Milbank Concrete Products recently worked alongside RG Group on the design, manufacture and installation of over 90 specialist precast concrete flint embossed retaining walls at the St James Retail Leisure Park development in Dover, with an estimated contract sum of circa £24m.
The St James development has transformed the retail and leisure offer in the heart of Dover and south Kent and is located on the A20, the main road leading to the Port of Dover, making it highly visible and accessible to visitors, tourists and those travelling to and from the port.
The development comprises a range of outlets including an M&S store, a six-screen multiplex Cineworld cinema, a 108-bed Travelodge hotel and five national chain restaurants, along with a further 12 retail units ranging in size from 2730 to 16,000ft2 (254 to 1486m2). With over 450 car parking spaces and 156,915ft2 (14,578m2) of new retail and leisure space in total, the development is well equipped to cater for a large number of visitors on a daily basis.
Design and construction
Milbank produced 97 precast concrete walls in total, ranging from 6 to 11 tonnes, using four separate timber moulds. The complex moulds were handcrafted by skilled, in-house carpenters and specific requirements were agreed with regard to the flint layout by Dover District Council, Dover Planning Departments and the site contractors in co-ordination with Historic England, using examples of local existing flint walls.
The flexibility of having four individual moulds allowed the production team to hand-lay the flint into two moulds, while the remaining two moulds were poured. The panels were cast over a ten-week period at Milbank’s precast concrete factory in Earls Colne. During the casting process, sand was used as a bed within the timber moulds to assist with the placement and spacing of individual flint stones, which were hand laid face down in the agreed style. Dover District Council visited the factory during the production period to assess the flint arrangement and to ensure it met its needs and gave the best possible match to existing flint walls and buildings in the vicinity.
To create the desired finish, the production team hand-picked the stones to ensure they all interlocked together neatly. Once this extremely time-consuming process was complete, steel cages, lifters and pipes were located and installed and the concrete carefully poured over the top of the flint stones to form the wall structures. The following day, once the concrete curing process was complete, the excess sand was washed off and the units were turned using the in-house gantry crane to present the finished article.
Milbank’s modern Sipe batching plant is capable of producing 35m3 of concrete per hour.

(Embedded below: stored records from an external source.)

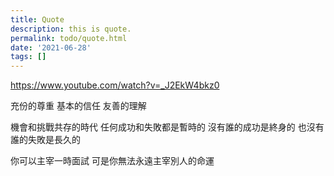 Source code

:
 ```yaml
---
title: Quote
description: this is quote.
permalink: todo/quote.html
date: '2021-06-28'
tags: []
---
```


https://www.youtube.com/watch?v=_J2EkW4bkz0

充份的尊重
基本的信任
友善的理解

機會和挑戰共存的時代
任何成功和失敗都是暫時的
沒有誰的成功是終身的
也沒有誰的失敗是長久的

你可以主宰一時面試
可是你無法永遠主宰別人的命運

For this particular project, a standard C40/50 strength-class concrete comprising of 460kg/3 of Portland cement, 1800kg/m3 of mixed aggregates and 40kg/m3 calcium carbonate fines were selected to create the desired finish and achieve the level of structural integrity required.
Installation and completion
Due to the size and weight of the wall units, with some weighing up to 11 tonnes and sitting at over 5m tall, a complex installation procedure was required involving the use of both 100-tonne and 80-tonne mobile cranes (lifting up to a radius of 17m) in combination with the specialist precast installation team. Due to the access restrictions on-site, short trailers were arranged for delivery ahead of schedule following on from an initial site consultation and the delivery vehicles arrived on a ‘just-in-time’ basis, allowing for the walls to be offloaded directly into position.
Each individual wall was located over projecting steel dowels and cast into the foundations on-site by the main contractor RG Group, a specialist in the retail, student accommodation and commercial sectors of the construction industry. Lined and levelled on shims and bedding, the walls dowel connections were fully grouted using specialist pipes cast into the rear of the structures during the manufacturing phase. The walls were designed with male-to-female connections to act as a shear key, which allowed the walls to act in unison and to reduce individual movement once installation was complete.
Due to the walls being manufactured and installed as individual units, it was required that the joining sections be hand-filled on-site by the main contractor with matching flint stones to consolidate all units into one flowing piece. Finally, end columns and caps were also manufactured on-site by the main contractor to provide finishing touches to the wall structure. The flint walls now act as a screen to the service area for the main retail block from the roadside, which includes M&S and Next at the Dover St James development.